The Maras area is accessible by a paved road, which leads from the main road leading through the Sacred Valley between Cuzco and the surrounding towns. Tourist sites in the area include the colonial church, the nearby Moray Inca ruins, the local salt evaporation ponds, and the surrounding scenery.

=== Salt ponds ===

Since Incan times, salt has been obtained in Maras by evaporating salty water from a local subterranean stream. The highly salty water emerges at a spring, a natural outlet of the underground stream. The flow is directed into an intricate system of tiny channels constructed so that the water runs gradually down onto the several hundred ancient terraced ponds. Almost all the ponds are less than four meters square in area, and none exceeds thirty centimeters in depth. All are necessarily shaped into polygons with the flow of water carefully controlled and monitored by the workers. The elevation of the ponds slowly decreases, so that the water may flow through the myriad branches of the water-supply channels and be introduced slowly through a notch in one sidewall of each pond. The proper maintenance of the adjacent feeder channel, the side walls and the water-entry notch, the pond's bottom surface, the quantity of water, and the removal of accumulated salt deposits requires close cooperation among the community of users. It is agreed among local residents and pond workers that the cooperative system was established during the time of the Incas. As water evaporates from the sun-warmed ponds, the water becomes supersaturated and salt precipitates as various size crystals onto the inner surfaces of a pond's earthen walls and on the pond's earthen floor. The pond's keeper then closes the water-feeder notch and allows the pond to go dry. Within a few days the water has evaporated and salt remains. This process is repeated for about a month building up salt over time.
Once enough salt has built up the keeper carefully scrapes the dry salt from the sides and bottom in layers. The first layer is typically pink or white and is the highest quality, it is used as kitchen (table) salt. The second layer is known as bulk salt and is a lower quality than the first layer, it is usually white. The third layer is typically brown and is used as industrial salt. Some salt is sold at a gift store nearby.
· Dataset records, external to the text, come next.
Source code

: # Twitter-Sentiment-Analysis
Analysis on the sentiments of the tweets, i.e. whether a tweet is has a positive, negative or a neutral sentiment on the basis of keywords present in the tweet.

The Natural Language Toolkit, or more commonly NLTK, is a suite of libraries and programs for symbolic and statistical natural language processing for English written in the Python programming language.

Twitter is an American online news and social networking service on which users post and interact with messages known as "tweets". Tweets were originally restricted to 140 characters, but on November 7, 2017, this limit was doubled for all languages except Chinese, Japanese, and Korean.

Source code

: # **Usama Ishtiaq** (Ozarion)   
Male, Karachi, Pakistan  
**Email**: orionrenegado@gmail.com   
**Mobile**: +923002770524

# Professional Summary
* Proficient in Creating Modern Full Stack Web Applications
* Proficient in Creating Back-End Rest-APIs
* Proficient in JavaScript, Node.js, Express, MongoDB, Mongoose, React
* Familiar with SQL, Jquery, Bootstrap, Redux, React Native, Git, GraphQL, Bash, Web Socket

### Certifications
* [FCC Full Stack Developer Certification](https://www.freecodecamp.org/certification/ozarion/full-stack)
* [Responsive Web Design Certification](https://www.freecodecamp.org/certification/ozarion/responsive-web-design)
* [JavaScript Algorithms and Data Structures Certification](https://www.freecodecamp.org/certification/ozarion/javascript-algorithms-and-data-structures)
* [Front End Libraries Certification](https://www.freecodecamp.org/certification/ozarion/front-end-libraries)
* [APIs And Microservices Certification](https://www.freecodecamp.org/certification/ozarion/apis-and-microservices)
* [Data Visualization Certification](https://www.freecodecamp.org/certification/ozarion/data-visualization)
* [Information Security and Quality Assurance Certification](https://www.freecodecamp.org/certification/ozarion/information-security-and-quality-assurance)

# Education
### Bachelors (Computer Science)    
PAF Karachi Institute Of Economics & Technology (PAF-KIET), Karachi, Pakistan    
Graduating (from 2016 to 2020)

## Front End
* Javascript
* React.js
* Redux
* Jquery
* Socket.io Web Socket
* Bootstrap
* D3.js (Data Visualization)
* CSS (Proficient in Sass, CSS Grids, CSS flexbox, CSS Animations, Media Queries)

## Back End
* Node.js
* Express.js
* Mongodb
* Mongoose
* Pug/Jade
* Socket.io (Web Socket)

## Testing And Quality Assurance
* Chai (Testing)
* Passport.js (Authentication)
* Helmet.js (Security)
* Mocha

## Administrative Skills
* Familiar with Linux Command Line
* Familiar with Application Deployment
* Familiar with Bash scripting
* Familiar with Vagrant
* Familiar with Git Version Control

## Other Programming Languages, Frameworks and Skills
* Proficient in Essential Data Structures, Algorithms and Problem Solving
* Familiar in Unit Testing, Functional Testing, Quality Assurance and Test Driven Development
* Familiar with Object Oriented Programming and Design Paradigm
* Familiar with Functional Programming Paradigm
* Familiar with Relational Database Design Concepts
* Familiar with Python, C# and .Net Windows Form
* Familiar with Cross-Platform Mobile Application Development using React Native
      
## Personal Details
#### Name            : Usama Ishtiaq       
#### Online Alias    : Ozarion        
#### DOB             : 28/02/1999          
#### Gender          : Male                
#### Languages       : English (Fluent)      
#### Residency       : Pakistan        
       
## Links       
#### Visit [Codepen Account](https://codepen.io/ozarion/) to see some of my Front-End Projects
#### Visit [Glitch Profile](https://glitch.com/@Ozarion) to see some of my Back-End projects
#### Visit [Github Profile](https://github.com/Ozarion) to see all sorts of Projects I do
The salt mines traditionally have been available to any person wishing to harvest salt. The owners of the salt ponds must be members of the community, and families that are new to the community wishing to manage a salt pond get the one farthest from the community. The size of the salt pond assigned to a family depends on the family's size. Usually there are many unused salt pools available to be farmed. Any prospective salt farmer need only locate an empty currently unmaintained pond, consult with the local informal cooperative, learn how to keep a pond properly within the accepted communal system, and start working.

As of September 2019, MaraSal S.A., the company that owns the salt pans, announced that tourists are no longer allowed to walk around the salt ponds due to contamination.